In April 2010, the EU revised restrictions on guar gum imported from India to ensure minimal levels of dioxin contamination.
Under EU Regulation (EU) 258/2010, which came into force on April 15 2010 and updates earlier restrictions, consignments of Indian guar gum – or compounds containing at least 10 per cent of the substance – must have an appropriately authorised health certificate certifying they do not contain more than 0.01 mg/kg pentachlorophenol (PCP).

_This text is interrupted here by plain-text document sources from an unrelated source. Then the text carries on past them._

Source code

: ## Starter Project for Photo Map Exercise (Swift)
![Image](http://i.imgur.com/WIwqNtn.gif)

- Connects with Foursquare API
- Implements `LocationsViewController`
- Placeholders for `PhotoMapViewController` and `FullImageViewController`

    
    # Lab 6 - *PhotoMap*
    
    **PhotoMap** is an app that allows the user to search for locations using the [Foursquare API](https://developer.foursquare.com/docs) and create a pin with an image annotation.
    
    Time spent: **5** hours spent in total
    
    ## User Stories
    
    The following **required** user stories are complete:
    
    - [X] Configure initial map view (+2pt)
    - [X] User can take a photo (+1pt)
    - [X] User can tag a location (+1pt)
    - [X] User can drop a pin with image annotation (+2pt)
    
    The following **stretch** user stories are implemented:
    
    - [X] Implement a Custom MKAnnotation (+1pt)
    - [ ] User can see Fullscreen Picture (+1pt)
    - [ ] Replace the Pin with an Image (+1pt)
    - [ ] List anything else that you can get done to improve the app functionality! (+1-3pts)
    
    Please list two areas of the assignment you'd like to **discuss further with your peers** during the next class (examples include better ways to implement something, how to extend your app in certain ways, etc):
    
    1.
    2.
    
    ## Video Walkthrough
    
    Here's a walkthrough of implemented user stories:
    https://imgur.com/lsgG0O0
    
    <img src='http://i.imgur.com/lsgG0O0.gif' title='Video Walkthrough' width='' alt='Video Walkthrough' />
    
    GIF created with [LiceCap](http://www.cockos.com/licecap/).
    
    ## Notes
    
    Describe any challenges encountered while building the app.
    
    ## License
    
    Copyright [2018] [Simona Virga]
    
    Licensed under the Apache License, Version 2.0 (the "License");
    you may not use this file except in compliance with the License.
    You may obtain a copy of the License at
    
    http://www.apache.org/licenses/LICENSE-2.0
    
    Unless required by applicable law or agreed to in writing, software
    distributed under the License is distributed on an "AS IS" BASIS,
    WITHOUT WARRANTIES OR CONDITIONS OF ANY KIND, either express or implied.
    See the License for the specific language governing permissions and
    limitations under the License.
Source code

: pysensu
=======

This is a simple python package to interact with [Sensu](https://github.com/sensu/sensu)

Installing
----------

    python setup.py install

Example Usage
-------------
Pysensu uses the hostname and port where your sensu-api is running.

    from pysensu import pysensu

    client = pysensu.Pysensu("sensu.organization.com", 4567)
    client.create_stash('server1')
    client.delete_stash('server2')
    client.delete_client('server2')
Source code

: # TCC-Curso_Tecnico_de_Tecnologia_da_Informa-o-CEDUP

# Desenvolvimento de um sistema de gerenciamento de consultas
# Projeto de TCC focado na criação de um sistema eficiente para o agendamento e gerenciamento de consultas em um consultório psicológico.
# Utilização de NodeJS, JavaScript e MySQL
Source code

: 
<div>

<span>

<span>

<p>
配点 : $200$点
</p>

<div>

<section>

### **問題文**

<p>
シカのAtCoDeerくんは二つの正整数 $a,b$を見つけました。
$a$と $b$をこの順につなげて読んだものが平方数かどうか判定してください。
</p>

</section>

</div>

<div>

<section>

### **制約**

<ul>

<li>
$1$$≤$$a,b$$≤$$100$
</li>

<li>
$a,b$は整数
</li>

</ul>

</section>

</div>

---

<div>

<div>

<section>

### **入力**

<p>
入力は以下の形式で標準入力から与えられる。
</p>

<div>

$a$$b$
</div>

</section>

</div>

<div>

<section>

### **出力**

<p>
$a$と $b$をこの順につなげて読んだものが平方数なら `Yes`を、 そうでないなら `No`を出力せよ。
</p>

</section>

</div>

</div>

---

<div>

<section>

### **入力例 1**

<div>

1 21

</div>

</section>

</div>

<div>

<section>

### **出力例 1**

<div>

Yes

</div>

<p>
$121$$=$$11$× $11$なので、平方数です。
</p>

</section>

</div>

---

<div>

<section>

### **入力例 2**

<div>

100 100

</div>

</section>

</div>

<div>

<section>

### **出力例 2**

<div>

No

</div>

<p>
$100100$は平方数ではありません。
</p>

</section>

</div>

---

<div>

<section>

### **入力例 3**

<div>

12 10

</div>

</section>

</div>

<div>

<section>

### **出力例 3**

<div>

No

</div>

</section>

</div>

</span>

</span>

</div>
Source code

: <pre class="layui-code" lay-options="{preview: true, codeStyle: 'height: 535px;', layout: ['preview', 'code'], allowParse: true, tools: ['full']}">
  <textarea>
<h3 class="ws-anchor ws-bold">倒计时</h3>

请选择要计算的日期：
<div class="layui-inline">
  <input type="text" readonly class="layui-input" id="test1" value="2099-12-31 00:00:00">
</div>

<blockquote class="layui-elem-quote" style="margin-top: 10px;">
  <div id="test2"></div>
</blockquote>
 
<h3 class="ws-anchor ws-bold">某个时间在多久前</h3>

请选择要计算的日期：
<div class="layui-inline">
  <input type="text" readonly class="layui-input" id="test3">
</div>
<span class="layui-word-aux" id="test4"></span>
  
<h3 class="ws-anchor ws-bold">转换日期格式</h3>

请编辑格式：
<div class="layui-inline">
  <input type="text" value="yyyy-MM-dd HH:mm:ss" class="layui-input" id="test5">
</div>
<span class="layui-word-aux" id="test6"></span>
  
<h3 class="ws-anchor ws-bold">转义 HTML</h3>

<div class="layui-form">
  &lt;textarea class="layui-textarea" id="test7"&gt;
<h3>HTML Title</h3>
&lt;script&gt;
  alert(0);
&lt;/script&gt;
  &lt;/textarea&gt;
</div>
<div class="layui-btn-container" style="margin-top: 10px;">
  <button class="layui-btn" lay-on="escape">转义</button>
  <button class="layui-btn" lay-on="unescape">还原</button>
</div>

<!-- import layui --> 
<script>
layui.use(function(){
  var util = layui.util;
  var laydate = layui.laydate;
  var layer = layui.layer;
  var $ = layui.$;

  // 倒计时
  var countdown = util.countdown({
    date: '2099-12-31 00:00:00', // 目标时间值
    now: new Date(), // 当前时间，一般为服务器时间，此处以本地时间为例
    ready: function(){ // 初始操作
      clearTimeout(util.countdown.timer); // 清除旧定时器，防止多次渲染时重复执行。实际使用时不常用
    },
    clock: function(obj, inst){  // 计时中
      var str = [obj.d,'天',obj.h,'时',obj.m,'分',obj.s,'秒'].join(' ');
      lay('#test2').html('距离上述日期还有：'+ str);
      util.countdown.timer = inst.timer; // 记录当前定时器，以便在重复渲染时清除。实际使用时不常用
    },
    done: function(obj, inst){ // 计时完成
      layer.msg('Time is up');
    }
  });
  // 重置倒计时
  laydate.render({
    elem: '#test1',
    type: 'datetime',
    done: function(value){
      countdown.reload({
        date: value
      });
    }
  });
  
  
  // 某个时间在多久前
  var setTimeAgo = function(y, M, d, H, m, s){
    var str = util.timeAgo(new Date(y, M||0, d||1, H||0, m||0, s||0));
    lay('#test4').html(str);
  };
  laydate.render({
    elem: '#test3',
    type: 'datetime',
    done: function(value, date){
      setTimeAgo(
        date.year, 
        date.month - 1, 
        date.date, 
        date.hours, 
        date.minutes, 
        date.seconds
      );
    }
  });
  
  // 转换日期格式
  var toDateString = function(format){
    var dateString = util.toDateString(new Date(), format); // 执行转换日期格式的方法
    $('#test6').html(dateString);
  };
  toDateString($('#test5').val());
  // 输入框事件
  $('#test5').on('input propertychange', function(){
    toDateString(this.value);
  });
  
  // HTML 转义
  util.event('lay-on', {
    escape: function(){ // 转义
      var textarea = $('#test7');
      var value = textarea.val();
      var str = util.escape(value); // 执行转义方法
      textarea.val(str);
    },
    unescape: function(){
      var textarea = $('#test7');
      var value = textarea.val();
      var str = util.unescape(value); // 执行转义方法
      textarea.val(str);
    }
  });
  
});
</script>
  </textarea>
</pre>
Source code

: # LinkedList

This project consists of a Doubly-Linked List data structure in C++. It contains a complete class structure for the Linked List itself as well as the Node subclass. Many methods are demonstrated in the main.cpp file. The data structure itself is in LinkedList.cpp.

According to some industry observers, this created a certain level of confusion in the supply chain, while details of the checks and inspections were still not published in India.
However, the country’s trade ministry yesterday published the updated restrictions in its regulations. These read:
“Guar gum exports to European Union, originating in or consigned from India and intended for animal or human consumption, allowed subject to issue of Health Certificate by authorized representative of Ministry of Commerce & Industry, Government of India […] certifying that the product does not contain more than 0.01 mg/Kg. of Penta Chlorophenol (PCP) on sampling done by the authorized representative of the competent authority.”
To access the notification, click here.
“This is positive for food manufacturers as it ensures safety of the ingredients,” said Katrin Hoenicke, business unit manager at contract lab Eurofins WEJ Contaminants. “But I don’t know if suppliers will pass on the additional cost to food producers, although I imagine this risk is quite high,” she told FoodNavigator.com.
“The restrictions have also caused some problems in getting hold of the guar gum as it takes longer to clear stocks. So far, the process has not been smooth, but that was also because the information about the process was not published in India, so hopefully that will now improve,” she said this morning.
Guar gum is present in a wide array of food applications, used as a thickening agent in formulations ranging from dressings to instant soups.India produces between 80-90 per cent of the global supply of the ingredient.
Fears over the safety of Indian guar gum imports were highlighted in 2007 after high levels of the dioxin pentachlorophenol (PCP) were discovered in shipments brought into Europe.
An EC inspection team that travelled to India in autumn 2007 found there were “inadequate controls” in place to ensure that such contamination did not reoccur. A follow up mission two years later said “there has been no improvement in the control system and no significant reduction in the risk associated”.
The new EC regulation, which follows earlier restrictions set in April 2008, was set after a recent report from the European Commission that highlighted the failure of Indian authorities to remedy flaws in its inspection system of the ingredient.